Later overcrowding in the cities caused eighteenth-century poet Robert Fergusson to remark of Auld Reekie, 'Now wha in Albion could expect O' Cleanliness sic great Neglect? Nae Hottentot that daily lairs 'Mang Tripe, or ither clarty Wares, Hath ever yet conceiv'd, or seen Beyond the Line, sic Scenes unclean'.
There are some variations in the spelling of the word, and the vowel changes in J. M. Caie's poem, Kindly North (1934): 'On ferm an' craft the fowk gaed daft, The peats grew clorty, weet an' saft'. In the script of Cecilia Grainger's play, Bruised Blue, available via the Scottish Corpus of Texts and Speech at Glasgow, we find another possible spelling and a more figurative sense: 'This whiles back Tess yiv been diggin an gouging: clawin up a wheeng o clert fi the past'.
Another modern Scots word of similar sound and sense is clatty, derived from the Old Scots word 'clat', a clod, a lump of something soft.

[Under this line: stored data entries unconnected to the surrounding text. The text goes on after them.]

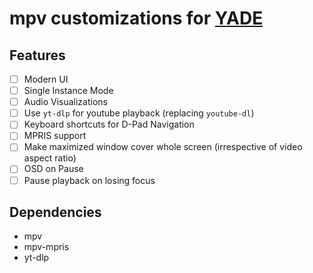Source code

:# mpv customizations for [YADE](https://gitlab.com/webyfy/iot/e-gurukul/yade)

## Features
- [ ] Modern UI
- [ ] Single Instance Mode
- [ ] Audio Visualizations
- [ ] Use `yt-dlp` for youtube playback (replacing `youtube-dl`)
- [ ] Keyboard shortcuts for D-Pad Navigation
- [ ] MPRIS support
- [ ] Make maximized window cover whole screen (irrespective of video aspect ratio)
- [ ] OSD on Pause
- [ ] Pause playback on losing focus

## Dependencies
- mpv
- mpv-mpris
- yt-dlp

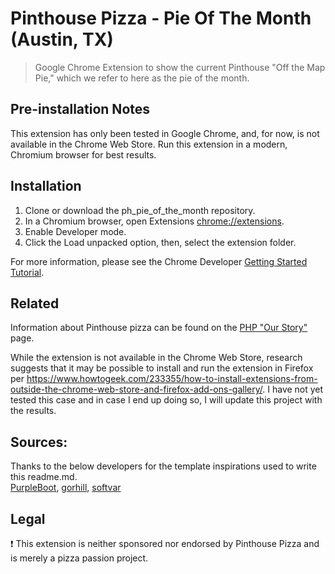 # Pinthouse Pizza - Pie Of The Month (Austin, TX)

> Google Chrome Extension to show the current Pinthouse "Off the Map Pie," which we refer to here as the pie of the month.

## Pre-installation Notes

This extension has only been tested in Google Chrome, and, for now, is not available in the Chrome Web Store. Run this extension in a modern, Chromium browser for best results.

## Installation

1. Clone or download the ph_pie_of_the_month repository.
2. In a Chromium browser, open Extensions [chrome://extensions](chrome://extensions).
3. Enable Developer mode.
4. Click the Load unpacked option, then, select the extension folder.

For more information, please see the Chrome Developer [Getting Started Tutorial](https://developer.chrome.com/extensions/getstarted).

## Related
Information about Pinthouse pizza can be found on the [PHP "Our Story"](http://pinthousepizza.com/burnet/about) page.

While the extension is not available in the Chrome Web Store, research suggests that it may be possible to install and run the extension in Firefox per https://www.howtogeek.com/233355/how-to-install-extensions-from-outside-the-chrome-web-store-and-firefox-add-ons-gallery/. I have not yet tested this case and in case I end up doing so, I will update this project with the results.

## Sources:
Thanks to the below developers for the template inspirations used to write this readme.md.  
[PurpleBoot](https://gist.github.com/PurpleBooth/109311bb0361f32d87a2#file-readme-template-md),  [gorhill](https://github.com/gorhill/uBlock), [softvar](https://github.com/softvar/enhanced-github/blob/master/README.md)

## Legal
❗️ This extension is neither sponsored nor endorsed by Pinthouse Pizza and is merely a pizza passion project.
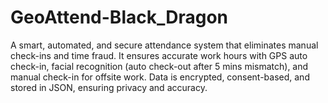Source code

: # GeoAttend-Black_Dragon
A smart, automated, and secure attendance system that eliminates manual check-ins and time fraud. It ensures accurate work hours with GPS auto check-in, facial recognition (auto check-out after 5 mins mismatch), and manual check-in for offsite work. Data is encrypted, consent-based, and stored in JSON, ensuring privacy and accuracy.
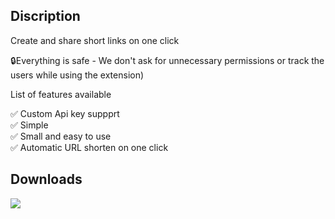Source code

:## Discription

 Create and share short links on one click  
 
🔒Everything is safe - We don't ask for unnecessary permissions or track the users while using the extension)  

List of features available  

✅  Custom Api key suppprt  
✅  Simple  
✅  Small and easy to use  
✅  Automatic URL shorten on one click


## Downloads

[![](https://raw.githubusercontent.com/vinyashegde/shorto_url_shorter/main/Get%20It%20(2).png)](https://microsoftedge.microsoft.com/addons/detail/shorto-url-shorter/fblkkccdkgkcmjpbpldapdfelpflpkgp)
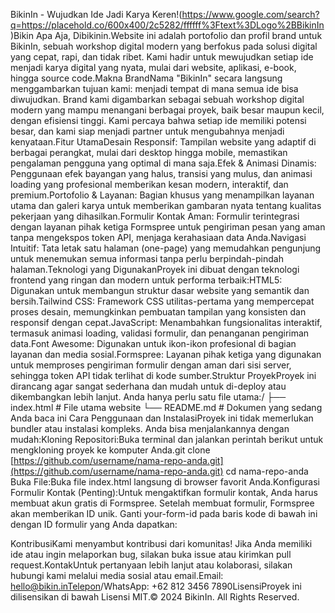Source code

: BikinIn - Wujudkan Ide Jadi Karya Keren!(https://www.google.com/search?q=https://placehold.co/600x400/2c5282/ffffff%3Ftext%3DLogo%2BBikinIn)Bikin Apa Aja, Dibikinin.Website ini adalah portofolio dan profil brand untuk BikinIn, sebuah workshop digital modern yang berfokus pada solusi digital yang cepat, rapi, dan tidak ribet. Kami hadir untuk mewujudkan setiap ide menjadi karya digital yang nyata, mulai dari website, aplikasi, e-book, hingga source code.Makna BrandNama "BikinIn" secara langsung menggambarkan tujuan kami: menjadi tempat di mana semua ide bisa diwujudkan. Brand kami digambarkan sebagai sebuah workshop digital modern yang mampu menangani berbagai proyek, baik besar maupun kecil, dengan efisiensi tinggi. Kami percaya bahwa setiap ide memiliki potensi besar, dan kami siap menjadi partner untuk mengubahnya menjadi kenyataan.Fitur UtamaDesain Responsif: Tampilan website yang adaptif di berbagai perangkat, mulai dari desktop hingga mobile, memastikan pengalaman pengguna yang optimal di mana saja.Efek & Animasi Dinamis: Penggunaan efek bayangan yang halus, transisi yang mulus, dan animasi loading yang profesional memberikan kesan modern, interaktif, dan premium.Portofolio & Layanan: Bagian khusus yang menampilkan layanan utama dan galeri karya untuk memberikan gambaran nyata tentang kualitas pekerjaan yang dihasilkan.Formulir Kontak Aman: Formulir terintegrasi dengan layanan pihak ketiga Formspree untuk pengiriman pesan yang aman tanpa mengekspos token API, menjaga kerahasiaan data Anda.Navigasi Intuitif: Tata letak satu halaman (one-page) yang memudahkan pengunjung untuk menemukan semua informasi tanpa perlu berpindah-pindah halaman.Teknologi yang DigunakanProyek ini dibuat dengan teknologi frontend yang ringan dan modern untuk performa terbaik:HTML5: Digunakan untuk membangun struktur dasar website yang semantik dan bersih.Tailwind CSS: Framework CSS utilitas-pertama yang mempercepat proses desain, memungkinkan pembuatan tampilan yang konsisten dan responsif dengan cepat.JavaScript: Menambahkan fungsionalitas interaktif, termasuk animasi loading, validasi formulir, dan penanganan pengiriman data.Font Awesome: Digunakan untuk ikon-ikon profesional di bagian layanan dan media sosial.Formspree: Layanan pihak ketiga yang digunakan untuk memproses pengiriman formulir dengan aman dari sisi server, sehingga token API tidak terlihat di kode sumber.Struktur ProyekProyek ini dirancang agar sangat sederhana dan mudah untuk di-deploy atau dikembangkan lebih lanjut. Anda hanya perlu satu file utama:/
├── index.html        # File utama website
└── README.md         # Dokumen yang sedang Anda baca ini
Cara Penggunaan dan InstalasiProyek ini tidak memerlukan bundler atau instalasi kompleks. Anda bisa menjalankannya dengan mudah:Kloning Repositori:Buka terminal dan jalankan perintah berikut untuk mengkloning proyek ke komputer Anda.git clone [https://github.com/username/nama-repo-anda.git](https://github.com/username/nama-repo-anda.git)
cd nama-repo-anda
Buka File:Buka file index.html langsung di browser favorit Anda.Konfigurasi Formulir Kontak (Penting):Untuk mengaktifkan formulir kontak, Anda harus membuat akun gratis di Formspree. Setelah membuat formulir, Formspree akan memberikan ID unik. Ganti your-form-id pada baris kode di bawah ini dengan ID formulir yang Anda dapatkan:<form id="contact-form" action="[https://formspree.io/f/your-form-id](https://formspree.io/f/your-form-id)" method="POST">
KontribusiKami menyambut kontribusi dari komunitas! Jika Anda memiliki ide atau ingin melaporkan bug, silakan buka issue atau kirimkan pull request.KontakUntuk pertanyaan lebih lanjut atau kolaborasi, silakan hubungi kami melalui media sosial atau email.Email: hello@bikin.inTelepon/WhatsApp: +62 812 3456 7890LisensiProyek ini dilisensikan di bawah Lisensi MIT.© 2024 BikinIn. All Rights Reserved.
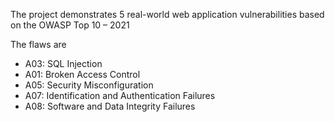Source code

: The project demonstrates 5 real-world web application vulnerabilities based on the OWASP Top 10 – 2021

The flaws are 
-	A03: SQL Injection
-	A01: Broken Access Control
-	A05: Security Misconfiguration
-	A07: Identification and Authentication Failures
-	A08: Software and Data Integrity Failures
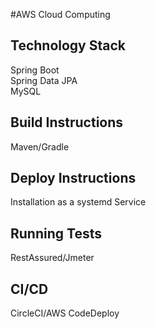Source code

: #AWS Cloud Computing  

## Technology Stack  
Spring Boot  
Spring Data JPA  
MySQL  

## Build Instructions  
Maven/Gradle  

## Deploy Instructions  
Installation as a systemd Service  

## Running Tests  
RestAssured/Jmeter  

## CI/CD  
CircleCI/AWS CodeDeploy


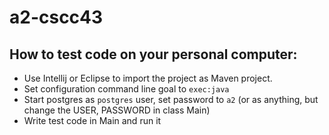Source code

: # a2-cscc43

## How to test code on your personal computer:

* Use Intellij or Eclipse to import the project as Maven project. 
* Set configuration command line goal to `exec:java`
* Start postgres as `postgres` user, set password to `a2` (or as anything, but change the USER, PASSWORD in class Main)
* Write test code in Main and run it
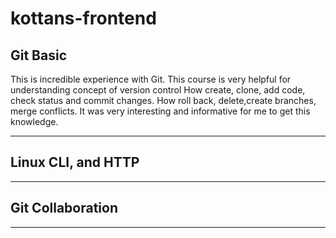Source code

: # kottans-frontend

## Git Basic

This is incredible experience with Git.
This course is very helpful for understanding concept of version control
How create, clone, add code, check status and commit changes.
How roll back, delete,create branches, merge conflicts.
It was very interesting and informative for me to get this knowledge.

___

## Linux CLI, and HTTP

___

## Git Collaboration

___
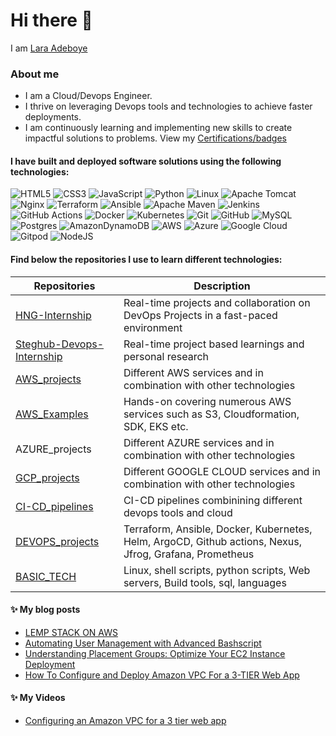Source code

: # Hi there 👋
  I am [Lara Adeboye](https://www.linkedin.com/in/laraadeboye) 

 
### About me
* I am a Cloud/Devops Engineer.
* I thrive on leveraging Devops tools and technologies to achieve faster deployments.
* I am continuously learning and implementing new skills to create impactful solutions to problems. View my [Certifications/badges](https://www.credly.com/users/omolara-adeboye/badges#)
  
  
#### I have built and deployed software solutions using the following technologies:
![HTML5](https://img.shields.io/badge/html5-%23E34F26.svg?style=for-the-badge&logo=html5&logoColor=white)
![CSS3](https://img.shields.io/badge/css3-%231572B6.svg?style=for-the-badge&logo=css3&logoColor=white)
![JavaScript](https://img.shields.io/badge/javascript-%23323330.svg?style=for-the-badge&logo=javascript&logoColor=%23F7DF1E)
![Python](https://img.shields.io/badge/python-3670A0?style=for-the-badge&logo=python&logoColor=ffdd54)
![Linux](https://img.shields.io/badge/Linux-FCC624?style=for-the-badge&logo=linux&logoColor=black)
![Apache Tomcat](https://img.shields.io/badge/apache%20tomcat-%23F8DC75.svg?style=for-the-badge&logo=apache-tomcat&logoColor=black)
![Nginx](https://img.shields.io/badge/nginx-%23009639.svg?style=for-the-badge&logo=nginx&logoColor=white)
![Terraform](https://img.shields.io/badge/terraform-%235835CC.svg?style=for-the-badge&logo=terraform&logoColor=white)
![Ansible](https://img.shields.io/badge/ansible-%231A1918.svg?style=for-the-badge&logo=ansible&logoColor=white)
![Apache Maven](https://img.shields.io/badge/Apache%20Maven-C71A36?style=for-the-badge&logo=Apache%20Maven&logoColor=white)
![Jenkins](https://img.shields.io/badge/jenkins-%232C5263.svg?style=for-the-badge&logo=jenkins&logoColor=white)
![GitHub Actions](https://img.shields.io/badge/github%20actions-%232671E5.svg?style=for-the-badge&logo=githubactions&logoColor=white)
![Docker](https://img.shields.io/badge/docker-%230db7ed.svg?style=for-the-badge&logo=docker&logoColor=white)
![Kubernetes](https://img.shields.io/badge/kubernetes-%23326ce5.svg?style=for-the-badge&logo=kubernetes&logoColor=white)
![Git](https://img.shields.io/badge/git-%23F05033.svg?style=for-the-badge&logo=git&logoColor=white)
![GitHub](https://img.shields.io/badge/github-%23121011.svg?style=for-the-badge&logo=github&logoColor=white)
![MySQL](https://img.shields.io/badge/mysql-4479A1.svg?style=for-the-badge&logo=mysql&logoColor=white)
![Postgres](https://img.shields.io/badge/postgres-%23316192.svg?style=for-the-badge&logo=postgresql&logoColor=white)
![AmazonDynamoDB](https://img.shields.io/badge/Amazon%20DynamoDB-4053D6?style=for-the-badge&logo=Amazon%20DynamoDB&logoColor=white)
![AWS](https://img.shields.io/badge/AWS-%23FF9900.svg?style=for-the-badge&logo=amazon-aws&logoColor=white)
![Azure](https://img.shields.io/badge/azure-%230072C6.svg?style=for-the-badge&logo=microsoftazure&logoColor=white)
![Google Cloud](https://img.shields.io/badge/GoogleCloud-%234285F4.svg?style=for-the-badge&logo=google-cloud&logoColor=white)
![Gitpod](https://img.shields.io/badge/gitpod-f06611.svg?style=for-the-badge&logo=gitpod&logoColor=white)
![NodeJS](https://img.shields.io/badge/node.js-6DA55F?style=for-the-badge&logo=node.js&logoColor=white)


<!-- Currently learning these 

![Octopus Deploy](https://img.shields.io/badge/octopus%20deploy-0D80D8?style=for-the-badge&logo=octopusdeploy&logoColor=white)
![Java](https://img.shields.io/badge/java-%23ED8B00.svg?style=for-the-badge&logo=openjdk&logoColor=white)

-->


#### Find below the repositories I use to learn different technologies:

| Repositories                                                             | Description                                                                                             |
| -------------------------------------------------------------------------| ------------------------------------------------------------------------------------------------------- |
| [HNG-Internship](https://github.com/laraadeboye/HNG-devops-internship)   | Real-time projects and  collaboration on DevOps Projects in a fast-paced environment                    | 
| [Steghub-Devops-Internship](https://github.com/laraadeboye/Steghub-Devops-Cloud-Engineer/tree/main) | Real-time project based learnings and personal research                                     |
| [AWS_projects](https://github.com/laraadeboye/AWS_projects)              | Different AWS services and in combination with other technologies                                       |
| [AWS_Examples](https://github.com/laraadeboye/AWS-Examples)              | Hands-on covering numerous AWS services such as S3, Cloudformation, SDK, EKS etc.                       |
| AZURE_projects                                                           | Different AZURE services and in combination with other technologies                                     |
| [GCP_projects](https://github.com/laraadeboye/GCP_projects)              | Different GOOGLE CLOUD services and in combination with other technologies                              |
| [CI-CD_pipelines](https://github.com/laraadeboye/CI-CD_pipelines)        | CI-CD pipelines combinining different devops tools and cloud                                            |
| [DEVOPS_projects](https://github.com/laraadeboye/DEVOPS_projects)        | Terraform, Ansible, Docker, Kubernetes, Helm, ArgoCD, Github actions, Nexus, Jfrog, Grafana, Prometheus |
| [BASIC_TECH](https://github.com/laraadeboye/BASIC_TECH)                  | Linux, shell scripts, python scripts, Web servers, Build tools, sql, languages                          |

<!--
#### My stats:
![Anurag's GitHub stats](https://github-readme-stats.vercel.app/api?username=laraadeboye&show_icons=true&theme=radical)
![Top Langs](https://github-readme-stats.vercel.app/api/top-langs/?username=laraadeboye&layout=compact)
-->


#### ✨ My blog posts
<!-- BLOG-POST-LIST:START -->
- [LEMP STACK ON AWS](https://dev.to/laraadeboye/lemp-stack-on-aws-5cod)
- [Automating User Management with Advanced Bashscript](https://dev.to/laraadeboye/automating-user-management-with-advanced-bashscript-4m8p)
- [Understanding Placement Groups: Optimize Your EC2 Instance Deployment](https://dev.to/laraadeboye/understanding-placement-groups-optimize-your-ec2-instance-deployment-5961)
- [How To Configure and Deploy Amazon VPC For a 3-TIER Web App](https://laraadeboye.hashnode.dev/how-to-configure-and-deploy-amazon-vpc-for-a-3-tier-web-app)
<!-- BLOG-POST-LIST:END -->


#### ✨ My Videos
<!-- YT_VIDEO_LIST:START -->
- [Configuring an Amazon VPC for a 3 tier web app](https://www.youtube.com/watch?v=W2Qn0fUSm6k)
<!-- YT_VIDEO_LIST:END -->
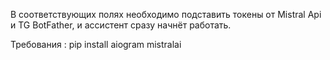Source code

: В соответствующих полях необходимо подставить токены от Mistral Api и TG BotFather, и ассистент сразу начнёт работать.

Требования : pip install aiogram mistralai
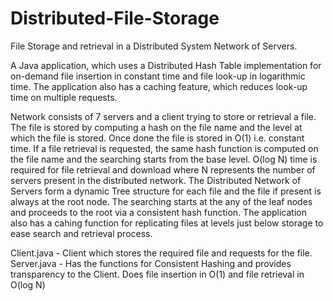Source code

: # Distributed-File-Storage
File Storage and retrieval in a Distributed System Network of Servers.

A Java application, which uses a Distributed Hash Table implementation for on-demand file insertion in constant time and file look-up in logarithmic time. The application also has a caching feature, which reduces look-up time on multiple requests.

Network consists of 7 servers and a client trying to store or retrieval a file. The file is stored by computing a hash on the file name and the level at which the file is stored. Once done the file is stored in O(1) i.e. constant time.
If a file retrieval is requested, the same hash function is computed on the file name and the searching starts from the base level. O(log N) time is required for file retrieval and download where N represents the number of servers present in the distributed network.
The Distributed Network of Servers form a dynamic Tree structure for each file and the file if present is always at the root node. The searching starts at the any of the leaf nodes and proceeds to the root via a consistent hash function.
The application also has a cahing function for replicating files at levels just below storage to ease search and retrieval process.

Client.java - Client which stores the required file and requests for the file.
Server.java - Has the functions for Consistent Hashing and provides transparency to the Client. Does file insertion in O(1) and file                     retrieval in O(log N)
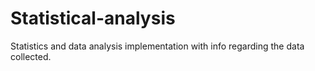 # Statistical-analysis
Statistics and data analysis implementation with info regarding the data collected.
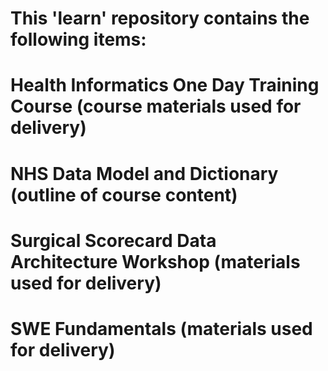 # This 'learn' repository contains the following items:
#
# Health Informatics One Day Training Course (course materials used for delivery)
# NHS Data Model and Dictionary (outline of course content)
# Surgical Scorecard Data Architecture Workshop (materials used for delivery)
# SWE Fundamentals (materials used for delivery)
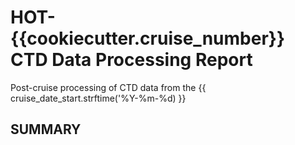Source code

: # HOT-{{cookiecutter.cruise_number}} CTD Data Processing Report

Post-cruise processing of CTD data from the {{ cruise_date_start.strftime('%Y-%m-%d) }}

[//]: # (December 2nd to December 7th, 2021, HOT-334 cruise of the )

[//]: # (Hawaii Ocean Time series.)

## SUMMARY 

[//]: # (The HOT-334 was conducted aboard the R/V Kilo Moana &#40;KM&#41; the December 2nd  to December 7th, 2021. Thirteen casts )

[//]: # (were deployed from starboard using the Rochester 0.322" EM wire with the Hawboldt Launch and Recovery System &#40;LARS&#41; )

[//]: # (and heave compensation. Both HOT PO and Pierre Flament’s CTD displayed communication problems during the first cast )

[//]: # (at Kahe Point and was not used during HOT-334 &#40;See HOT-334 CTD Hardware Report for more details&#41;. The group decided )

[//]: # (to switch the current CTD to OTG's fish, deck box unit, sensors, and computer for the rest of the cruise.)

[//]: # ()
[//]: # (Figure 1-1 shows all the Stations and casts completed during the HOT-334 cruise. One CTD cast was conducted at Kahe )

[//]: # (Point &#40;Station-1, Cast 3&#41; to 1020 dbar. Eleven CTD casts were conducted at Station ALOHA &#40;Station-2&#41;, and one near )

[//]: # (the WHOTS-17 mooring &#40;S50C1&#41;. Due to rough conditions, only one deep cast was accomplished during HOT-334. Cast two )

[//]: # (was a near bottom deep cast down to 4802 dbar, with the altimeter reading about 12 meters off the bottom. )

[//]: # (All the other casts had a maximum depth of 1020 dbar, including S50C1. The near bottom CTD cast at Station Kaena )

[//]: # (was also cancelled due to the bad weather during HOT-334. )

[//]: # ()
[//]: # (Winds measured at the WHOTS-17 buoy near Station ALOHA were about 5-20 knots from the SE initially swinging to N-NW by)

[//]: # (the end of the cruise. The meteorological system from R/V Kilo Moana  displayed wind measurements of 20-30 knots with )

[//]: # (10-12 ft swells, causing a cruise delay. )
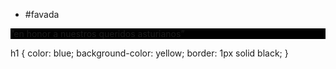 <html>
<head></head>

<ul>
  
<li>#favada </li><span>

</ul>
<p style= background:#000000; color :#ffffff;>”en honor a nuestros queridos asturianos”</p>
</body>
</html>

h1 {
  color: blue;
  background-color: yellow;
  border: 1px solid black;
}
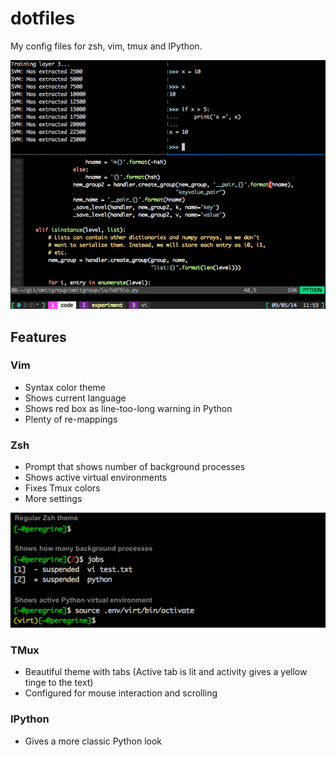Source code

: dotfiles
========

My config files for zsh, vim, tmux and IPython.

![Screenshot](screenshot.png)

## Features

### Vim

* Syntax color theme
* Shows current language
* Shows red box as line-too-long warning in Python
* Plenty of re-mappings

### Zsh

* Prompt that shows number of background processes
* Shows active virtual environments
* Fixes Tmux colors
* More settings

![Zsh screenshot](zsh-screenshot.png)

### TMux

* Beautiful theme with tabs (Active tab is lit and activity gives a yellow tinge to the text)
* Configured for mouse interaction and scrolling

### IPython

* Gives a more classic Python look
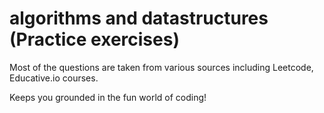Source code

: # algorithms and datastructures  (Practice exercises)

Most of the questions are taken from various sources including Leetcode, Educative.io courses.

Keeps you grounded in the fun world of coding!
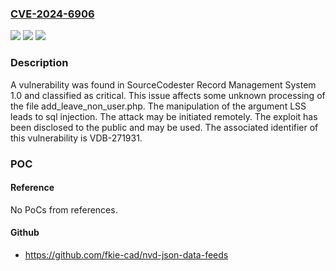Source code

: ### [CVE-2024-6906](https://cve.mitre.org/cgi-bin/cvename.cgi?name=CVE-2024-6906)
![](https://img.shields.io/static/v1?label=Product&message=Record%20Management%20System&color=blue)
![](https://img.shields.io/static/v1?label=Version&message=%3D%201.0%20&color=brighgreen)
![](https://img.shields.io/static/v1?label=Vulnerability&message=CWE-89%20SQL%20Injection&color=brighgreen)

### Description

A vulnerability was found in SourceCodester Record Management System 1.0 and classified as critical. This issue affects some unknown processing of the file add_leave_non_user.php. The manipulation of the argument LSS leads to sql injection. The attack may be initiated remotely. The exploit has been disclosed to the public and may be used. The associated identifier of this vulnerability is VDB-271931.

### POC

#### Reference
No PoCs from references.

#### Github
- https://github.com/fkie-cad/nvd-json-data-feeds

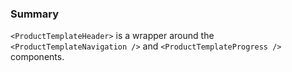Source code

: ### Summary

`<ProductTemplateHeader>` is a wrapper around the `<ProductTemplateNavigation />` and `<ProductTemplateProgress />` components.
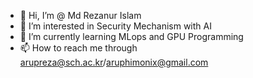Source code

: - 👋 Hi, I’m @ Md Rezanur Islam
- 👀 I’m interested in Security Mechanism with AI
- 🌱 I’m currently learning MLops and GPU Programming
- 📫 How to reach me through arupreza@sch.ac.kr/aruphimonix@gmail.com

<!---
Arupreza/Arupreza is a ✨ special ✨ repository because its `README.md` (this file) appears on your GitHub profile.
You can click the Preview link to take a look at your changes.
--->
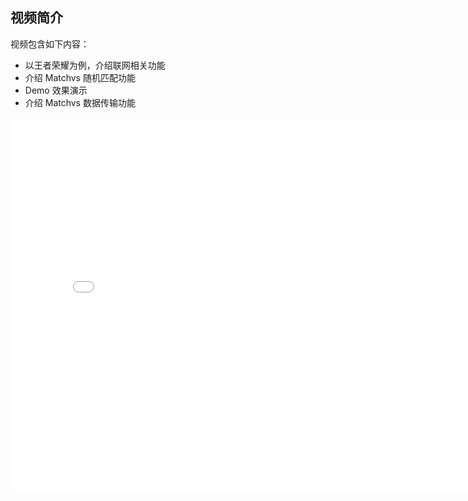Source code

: ## 视频简介

视频包含如下内容：

- 以王者荣耀为例，介绍联网相关功能
- 介绍 Matchvs 随机匹配功能
- Demo 效果演示
- 介绍 Matchvs 数据传输功能

<div style="text-align: center">

<iframe style="width: 800px;height: 600px;" src="//player.bilibili.com/player.html?aid=22031839&cid=36414702&page=2" scrolling="no" border="0" frameborder="no" framespacing="0" allowfullscreen="true"> </iframe>

</div>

Over time, its meanings diversified to include things which are muddy, dirty, or as the Concise Scots Dictionary rather euphemistically puts it, 'disagreeable'. Thanks to these aspects of semantic evolution, and no doubt on account of the near-rhyme, Glasgow's former West End nightclub Cleopatra's was known to the local populace as Clatty Pat's.